Stored data entries
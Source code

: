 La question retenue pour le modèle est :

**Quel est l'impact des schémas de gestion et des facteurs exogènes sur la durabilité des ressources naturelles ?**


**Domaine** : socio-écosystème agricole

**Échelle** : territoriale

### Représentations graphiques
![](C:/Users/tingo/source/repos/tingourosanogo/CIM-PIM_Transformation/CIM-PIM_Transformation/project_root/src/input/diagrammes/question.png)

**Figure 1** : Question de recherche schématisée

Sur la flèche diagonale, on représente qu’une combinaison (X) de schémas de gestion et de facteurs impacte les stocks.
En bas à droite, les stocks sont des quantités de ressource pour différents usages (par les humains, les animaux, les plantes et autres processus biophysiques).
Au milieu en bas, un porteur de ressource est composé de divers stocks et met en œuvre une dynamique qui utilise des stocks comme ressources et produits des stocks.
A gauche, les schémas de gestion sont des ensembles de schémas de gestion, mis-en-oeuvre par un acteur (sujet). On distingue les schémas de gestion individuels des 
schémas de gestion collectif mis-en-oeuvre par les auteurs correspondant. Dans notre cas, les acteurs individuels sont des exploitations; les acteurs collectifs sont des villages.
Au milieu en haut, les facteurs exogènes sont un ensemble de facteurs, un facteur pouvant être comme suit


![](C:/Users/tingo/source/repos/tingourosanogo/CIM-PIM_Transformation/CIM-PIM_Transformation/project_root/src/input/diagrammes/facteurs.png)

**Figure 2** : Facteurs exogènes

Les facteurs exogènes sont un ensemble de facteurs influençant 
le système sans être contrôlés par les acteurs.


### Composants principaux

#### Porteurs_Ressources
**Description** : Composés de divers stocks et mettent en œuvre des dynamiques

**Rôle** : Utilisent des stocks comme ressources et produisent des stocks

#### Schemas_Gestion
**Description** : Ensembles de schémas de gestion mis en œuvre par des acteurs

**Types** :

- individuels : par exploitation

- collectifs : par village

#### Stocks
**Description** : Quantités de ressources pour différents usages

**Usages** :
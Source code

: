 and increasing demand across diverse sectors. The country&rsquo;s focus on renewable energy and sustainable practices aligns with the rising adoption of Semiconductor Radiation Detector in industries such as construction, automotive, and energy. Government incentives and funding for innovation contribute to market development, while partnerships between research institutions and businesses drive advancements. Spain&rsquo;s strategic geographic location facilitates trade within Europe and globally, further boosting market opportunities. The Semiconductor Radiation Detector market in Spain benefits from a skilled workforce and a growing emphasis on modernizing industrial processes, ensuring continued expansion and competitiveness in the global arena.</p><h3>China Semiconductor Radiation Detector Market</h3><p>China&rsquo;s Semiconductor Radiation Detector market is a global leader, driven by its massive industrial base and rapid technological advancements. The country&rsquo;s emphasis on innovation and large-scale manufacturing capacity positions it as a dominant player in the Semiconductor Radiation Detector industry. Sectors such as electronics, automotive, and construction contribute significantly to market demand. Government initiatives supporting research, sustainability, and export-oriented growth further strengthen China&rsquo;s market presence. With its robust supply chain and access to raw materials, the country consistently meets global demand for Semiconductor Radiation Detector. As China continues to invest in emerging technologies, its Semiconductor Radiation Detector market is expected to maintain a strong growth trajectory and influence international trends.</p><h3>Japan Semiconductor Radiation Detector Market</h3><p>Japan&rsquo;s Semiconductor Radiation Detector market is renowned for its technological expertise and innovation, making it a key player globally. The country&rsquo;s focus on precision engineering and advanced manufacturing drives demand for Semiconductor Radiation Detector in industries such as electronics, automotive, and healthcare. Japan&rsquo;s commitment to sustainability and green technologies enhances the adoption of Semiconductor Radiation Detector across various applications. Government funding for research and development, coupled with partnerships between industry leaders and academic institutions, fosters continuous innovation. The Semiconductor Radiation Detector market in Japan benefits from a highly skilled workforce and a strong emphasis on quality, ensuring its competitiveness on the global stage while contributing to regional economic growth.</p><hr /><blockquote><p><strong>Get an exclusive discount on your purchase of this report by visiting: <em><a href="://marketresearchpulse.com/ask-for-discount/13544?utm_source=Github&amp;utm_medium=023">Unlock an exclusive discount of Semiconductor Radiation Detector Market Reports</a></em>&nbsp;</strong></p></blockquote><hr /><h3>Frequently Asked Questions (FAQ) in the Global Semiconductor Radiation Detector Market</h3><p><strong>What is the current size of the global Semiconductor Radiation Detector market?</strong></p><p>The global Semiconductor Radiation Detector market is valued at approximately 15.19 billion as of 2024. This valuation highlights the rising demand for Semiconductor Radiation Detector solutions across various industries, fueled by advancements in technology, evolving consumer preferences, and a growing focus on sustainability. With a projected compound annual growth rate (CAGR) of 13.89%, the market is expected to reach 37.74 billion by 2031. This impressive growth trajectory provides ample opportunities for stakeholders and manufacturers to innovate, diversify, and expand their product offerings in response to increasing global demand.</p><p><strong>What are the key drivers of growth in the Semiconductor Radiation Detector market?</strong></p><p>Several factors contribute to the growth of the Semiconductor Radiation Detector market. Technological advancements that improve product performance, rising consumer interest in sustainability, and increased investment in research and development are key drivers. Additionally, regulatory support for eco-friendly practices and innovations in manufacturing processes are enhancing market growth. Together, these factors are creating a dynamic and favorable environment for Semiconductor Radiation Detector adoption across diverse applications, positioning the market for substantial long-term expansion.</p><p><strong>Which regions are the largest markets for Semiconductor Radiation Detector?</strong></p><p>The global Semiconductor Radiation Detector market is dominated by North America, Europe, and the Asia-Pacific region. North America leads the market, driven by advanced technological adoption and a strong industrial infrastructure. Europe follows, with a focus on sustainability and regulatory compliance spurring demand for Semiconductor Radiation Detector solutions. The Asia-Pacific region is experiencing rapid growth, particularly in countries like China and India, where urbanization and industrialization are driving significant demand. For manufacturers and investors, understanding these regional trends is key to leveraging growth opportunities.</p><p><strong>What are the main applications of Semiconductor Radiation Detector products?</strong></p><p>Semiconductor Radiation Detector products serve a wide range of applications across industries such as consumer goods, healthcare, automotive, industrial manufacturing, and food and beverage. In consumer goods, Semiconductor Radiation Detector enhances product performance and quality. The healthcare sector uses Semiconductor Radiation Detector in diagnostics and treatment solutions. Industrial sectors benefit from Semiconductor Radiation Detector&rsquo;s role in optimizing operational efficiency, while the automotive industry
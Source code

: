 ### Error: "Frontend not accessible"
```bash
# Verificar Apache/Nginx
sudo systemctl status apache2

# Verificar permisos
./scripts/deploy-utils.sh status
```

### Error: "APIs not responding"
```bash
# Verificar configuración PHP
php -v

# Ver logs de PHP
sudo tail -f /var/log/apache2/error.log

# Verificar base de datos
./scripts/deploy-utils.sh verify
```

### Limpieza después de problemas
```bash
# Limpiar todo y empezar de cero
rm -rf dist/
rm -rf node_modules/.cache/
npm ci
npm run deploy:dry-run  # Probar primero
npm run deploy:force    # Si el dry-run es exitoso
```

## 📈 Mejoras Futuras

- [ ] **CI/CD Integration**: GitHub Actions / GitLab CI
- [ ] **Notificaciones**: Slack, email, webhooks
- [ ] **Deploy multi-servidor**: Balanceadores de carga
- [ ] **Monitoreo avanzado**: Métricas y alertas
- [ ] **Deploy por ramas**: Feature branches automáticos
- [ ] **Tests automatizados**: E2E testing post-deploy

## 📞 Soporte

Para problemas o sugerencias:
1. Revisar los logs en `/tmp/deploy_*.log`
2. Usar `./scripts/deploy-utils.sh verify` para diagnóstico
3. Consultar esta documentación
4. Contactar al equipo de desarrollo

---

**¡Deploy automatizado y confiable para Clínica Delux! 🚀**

_WORK INSTRUCTION_
Write the opening line of the data above and every line after it, exactly, stopping once you have written the line with "œuvre des dynamiques".

_TASK RESULT_
Source code

: La question retenue pour le modèle est :

**Quel est l'impact des schémas de gestion et des facteurs exogènes sur la durabilité des ressources naturelles ?**


**Domaine** : socio-écosystème agricole

**Échelle** : territoriale

### Représentations graphiques
![](C:/Users/tingo/source/repos/tingourosanogo/CIM-PIM_Transformation/CIM-PIM_Transformation/project_root/src/input/diagrammes/question.png)

**Figure 1** : Question de recherche schématisée

Sur la flèche diagonale, on représente qu’une combinaison (X) de schémas de gestion et de facteurs impacte les stocks.
En bas à droite, les stocks sont des quantités de ressource pour différents usages (par les humains, les animaux, les plantes et autres processus biophysiques).
Au milieu en bas, un porteur de ressource est composé de divers stocks et met en œuvre une dynamique qui utilise des stocks comme ressources et produits des stocks.
A gauche, les schémas de gestion sont des ensembles de schémas de gestion, mis-en-oeuvre par un acteur (sujet). On distingue les schémas de gestion individuels des 
schémas de gestion collectif mis-en-oeuvre par les auteurs correspondant. Dans notre cas, les acteurs individuels sont des exploitations; les acteurs collectifs sont des villages.
Au milieu en haut, les facteurs exogènes sont un ensemble de facteurs, un facteur pouvant être comme suit


![](C:/Users/tingo/source/repos/tingourosanogo/CIM-PIM_Transformation/CIM-PIM_Transformation/project_root/src/input/diagrammes/facteurs.png)

**Figure 2** : Facteurs exogènes

Les facteurs exogènes sont un ensemble de facteurs influençant 
le système sans être contrôlés par les acteurs.


### Composants principaux

#### Porteurs_Ressources
**Description** : Composés de divers stocks et mettent en œuvre des dynamiques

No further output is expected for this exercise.